◆ **WORK INSTRUCTION**: Report back every line in the data that includes the string "optimizers".

◆ **DATA SECTION**:
━━━━━━━━━━━━━━━━━━━━━━━━━━━━━━
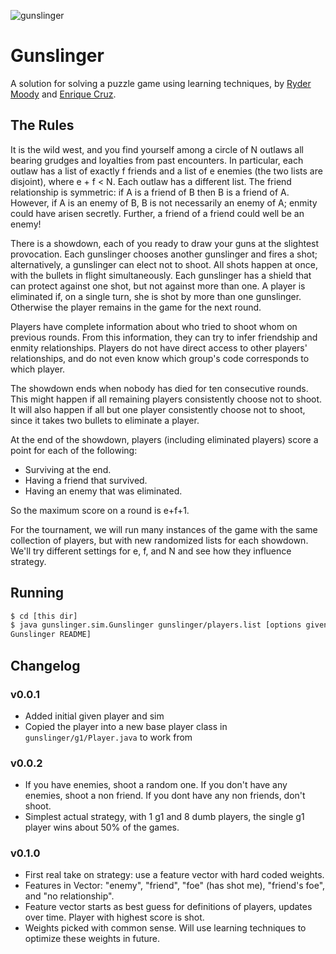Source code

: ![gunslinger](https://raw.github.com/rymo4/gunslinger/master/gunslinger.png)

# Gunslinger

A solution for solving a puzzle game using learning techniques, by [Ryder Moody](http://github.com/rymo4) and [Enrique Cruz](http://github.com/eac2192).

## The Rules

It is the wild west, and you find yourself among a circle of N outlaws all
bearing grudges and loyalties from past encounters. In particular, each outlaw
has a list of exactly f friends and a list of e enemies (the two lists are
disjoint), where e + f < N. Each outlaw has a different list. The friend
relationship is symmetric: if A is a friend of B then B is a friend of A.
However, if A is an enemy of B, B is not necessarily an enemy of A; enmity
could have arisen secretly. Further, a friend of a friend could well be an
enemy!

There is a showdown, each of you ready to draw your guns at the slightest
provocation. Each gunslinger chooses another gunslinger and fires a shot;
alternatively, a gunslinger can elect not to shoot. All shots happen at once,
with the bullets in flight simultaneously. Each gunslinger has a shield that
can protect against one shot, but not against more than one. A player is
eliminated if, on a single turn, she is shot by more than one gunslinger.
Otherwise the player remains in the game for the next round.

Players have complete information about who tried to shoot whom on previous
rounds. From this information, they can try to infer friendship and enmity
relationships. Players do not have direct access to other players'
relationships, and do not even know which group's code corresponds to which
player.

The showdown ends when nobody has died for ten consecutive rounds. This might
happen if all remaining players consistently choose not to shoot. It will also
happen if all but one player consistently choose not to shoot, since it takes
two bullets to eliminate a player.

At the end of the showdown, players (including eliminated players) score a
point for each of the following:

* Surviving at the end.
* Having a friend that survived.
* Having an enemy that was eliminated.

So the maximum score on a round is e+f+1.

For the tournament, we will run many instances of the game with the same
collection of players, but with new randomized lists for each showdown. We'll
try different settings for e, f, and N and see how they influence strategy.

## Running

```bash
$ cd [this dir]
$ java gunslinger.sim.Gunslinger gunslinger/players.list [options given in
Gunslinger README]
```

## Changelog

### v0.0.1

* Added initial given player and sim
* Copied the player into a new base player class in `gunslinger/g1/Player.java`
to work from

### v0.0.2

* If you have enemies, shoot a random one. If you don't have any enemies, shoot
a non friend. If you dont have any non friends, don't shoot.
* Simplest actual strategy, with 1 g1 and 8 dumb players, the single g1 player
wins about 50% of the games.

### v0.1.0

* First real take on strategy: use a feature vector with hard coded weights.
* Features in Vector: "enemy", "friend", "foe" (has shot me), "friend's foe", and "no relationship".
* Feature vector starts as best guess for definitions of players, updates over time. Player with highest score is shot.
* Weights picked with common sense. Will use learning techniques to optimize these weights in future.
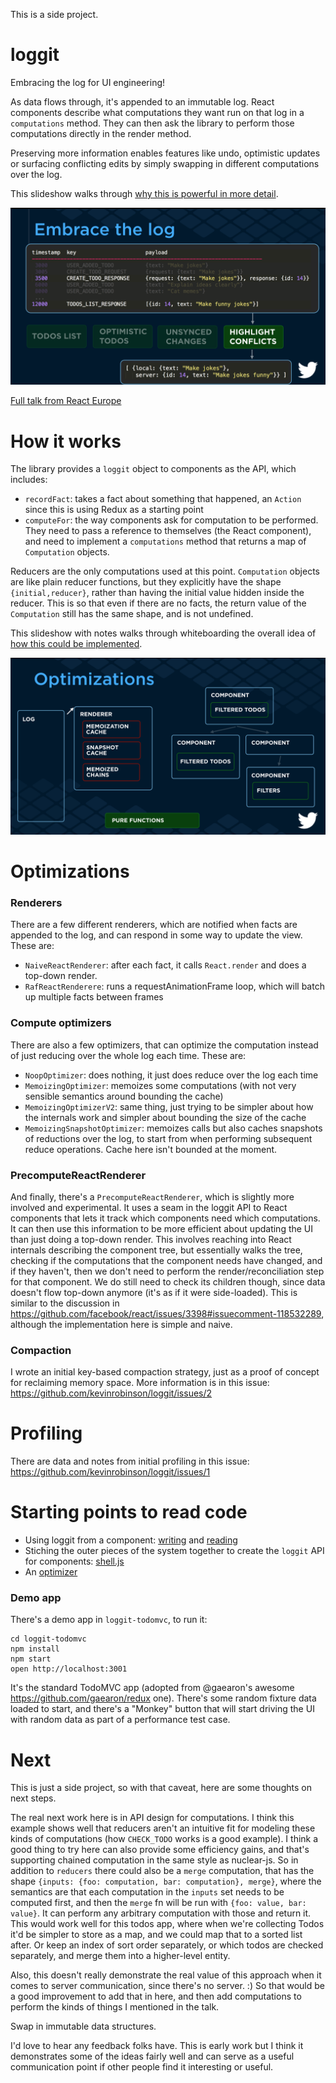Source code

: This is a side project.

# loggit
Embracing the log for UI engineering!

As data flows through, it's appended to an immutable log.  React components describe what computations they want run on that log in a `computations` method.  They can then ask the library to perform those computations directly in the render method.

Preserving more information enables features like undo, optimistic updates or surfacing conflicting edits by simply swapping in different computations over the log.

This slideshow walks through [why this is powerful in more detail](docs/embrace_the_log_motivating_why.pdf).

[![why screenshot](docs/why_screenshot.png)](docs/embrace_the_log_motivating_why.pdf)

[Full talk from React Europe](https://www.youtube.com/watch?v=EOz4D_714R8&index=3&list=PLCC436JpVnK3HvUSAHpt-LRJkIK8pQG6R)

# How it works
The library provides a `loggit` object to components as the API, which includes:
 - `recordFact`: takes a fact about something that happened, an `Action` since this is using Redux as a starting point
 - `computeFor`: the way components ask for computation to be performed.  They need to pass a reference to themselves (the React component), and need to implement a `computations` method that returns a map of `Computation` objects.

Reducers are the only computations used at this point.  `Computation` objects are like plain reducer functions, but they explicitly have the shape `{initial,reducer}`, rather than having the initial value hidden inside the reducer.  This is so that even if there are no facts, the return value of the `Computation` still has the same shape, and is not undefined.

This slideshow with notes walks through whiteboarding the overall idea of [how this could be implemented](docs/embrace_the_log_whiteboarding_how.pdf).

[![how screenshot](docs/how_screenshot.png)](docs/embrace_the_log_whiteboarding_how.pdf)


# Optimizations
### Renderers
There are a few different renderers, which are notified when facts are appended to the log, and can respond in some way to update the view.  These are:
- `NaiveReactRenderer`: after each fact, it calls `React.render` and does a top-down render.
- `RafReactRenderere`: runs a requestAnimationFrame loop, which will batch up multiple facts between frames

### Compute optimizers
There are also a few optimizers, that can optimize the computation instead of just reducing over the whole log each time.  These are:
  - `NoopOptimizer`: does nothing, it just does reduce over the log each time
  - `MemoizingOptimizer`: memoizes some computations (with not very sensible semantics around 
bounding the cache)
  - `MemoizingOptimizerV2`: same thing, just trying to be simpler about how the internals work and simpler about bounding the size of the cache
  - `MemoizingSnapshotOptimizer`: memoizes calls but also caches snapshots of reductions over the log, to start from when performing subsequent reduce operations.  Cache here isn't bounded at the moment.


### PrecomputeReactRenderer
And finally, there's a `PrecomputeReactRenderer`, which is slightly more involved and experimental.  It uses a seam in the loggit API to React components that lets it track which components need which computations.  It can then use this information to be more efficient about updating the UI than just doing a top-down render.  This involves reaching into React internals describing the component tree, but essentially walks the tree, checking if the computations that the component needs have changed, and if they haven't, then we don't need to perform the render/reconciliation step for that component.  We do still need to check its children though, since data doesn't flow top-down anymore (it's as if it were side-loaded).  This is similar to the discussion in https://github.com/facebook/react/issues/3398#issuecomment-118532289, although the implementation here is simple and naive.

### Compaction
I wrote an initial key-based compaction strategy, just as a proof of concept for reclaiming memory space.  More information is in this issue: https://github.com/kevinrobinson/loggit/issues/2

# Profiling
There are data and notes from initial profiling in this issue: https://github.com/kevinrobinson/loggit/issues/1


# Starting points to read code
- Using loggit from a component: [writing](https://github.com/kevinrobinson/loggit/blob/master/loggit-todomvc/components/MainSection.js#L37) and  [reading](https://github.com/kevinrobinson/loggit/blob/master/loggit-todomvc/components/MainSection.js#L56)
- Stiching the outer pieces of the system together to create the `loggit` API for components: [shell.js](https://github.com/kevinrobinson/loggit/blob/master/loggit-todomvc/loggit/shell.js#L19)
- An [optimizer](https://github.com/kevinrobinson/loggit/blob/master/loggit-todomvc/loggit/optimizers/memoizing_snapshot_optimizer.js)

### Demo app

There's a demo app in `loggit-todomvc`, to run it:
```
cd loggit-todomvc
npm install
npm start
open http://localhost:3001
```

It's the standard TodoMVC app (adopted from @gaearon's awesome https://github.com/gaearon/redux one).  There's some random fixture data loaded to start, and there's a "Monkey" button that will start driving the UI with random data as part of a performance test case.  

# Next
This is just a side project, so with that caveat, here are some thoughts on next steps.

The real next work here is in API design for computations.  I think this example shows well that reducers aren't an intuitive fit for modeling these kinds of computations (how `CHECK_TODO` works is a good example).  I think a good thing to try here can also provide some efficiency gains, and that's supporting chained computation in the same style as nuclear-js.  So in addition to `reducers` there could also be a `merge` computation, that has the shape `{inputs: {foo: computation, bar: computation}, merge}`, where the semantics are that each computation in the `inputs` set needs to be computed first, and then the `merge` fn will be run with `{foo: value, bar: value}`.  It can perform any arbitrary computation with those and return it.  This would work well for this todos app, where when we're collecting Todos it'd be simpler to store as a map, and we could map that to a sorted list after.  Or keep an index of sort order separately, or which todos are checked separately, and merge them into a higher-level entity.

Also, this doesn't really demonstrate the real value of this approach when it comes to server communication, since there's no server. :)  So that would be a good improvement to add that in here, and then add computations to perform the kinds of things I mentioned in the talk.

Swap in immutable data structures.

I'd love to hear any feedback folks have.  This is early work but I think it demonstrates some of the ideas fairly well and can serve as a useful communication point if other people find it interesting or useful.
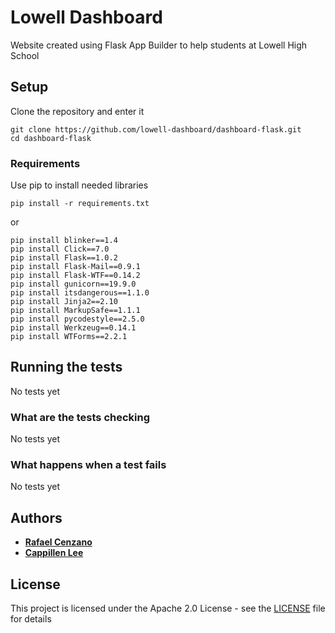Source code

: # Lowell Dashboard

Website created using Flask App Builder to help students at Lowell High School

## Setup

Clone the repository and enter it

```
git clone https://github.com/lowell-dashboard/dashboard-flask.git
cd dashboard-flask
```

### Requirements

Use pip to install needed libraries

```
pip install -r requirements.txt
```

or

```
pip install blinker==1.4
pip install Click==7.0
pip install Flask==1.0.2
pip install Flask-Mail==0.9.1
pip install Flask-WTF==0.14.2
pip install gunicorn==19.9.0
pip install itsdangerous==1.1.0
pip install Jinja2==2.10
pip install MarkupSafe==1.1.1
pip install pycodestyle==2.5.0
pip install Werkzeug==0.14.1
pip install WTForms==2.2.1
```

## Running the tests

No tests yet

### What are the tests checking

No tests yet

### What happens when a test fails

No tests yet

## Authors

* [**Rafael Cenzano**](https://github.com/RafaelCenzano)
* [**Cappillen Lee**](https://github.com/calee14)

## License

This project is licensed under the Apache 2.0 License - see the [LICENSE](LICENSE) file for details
━━━━━━━━━━━━━━━━━━━━━━━━━━━━━━
◆ **RESPONSE BOX**:
### Compute optimizers
There are also a few optimizers, that can optimize the computation instead of just reducing over the whole log each time.  These are:
- An [optimizer](https://github.com/kevinrobinson/loggit/blob/master/loggit-todomvc/loggit/optimizers/memoizing_snapshot_optimizer.js)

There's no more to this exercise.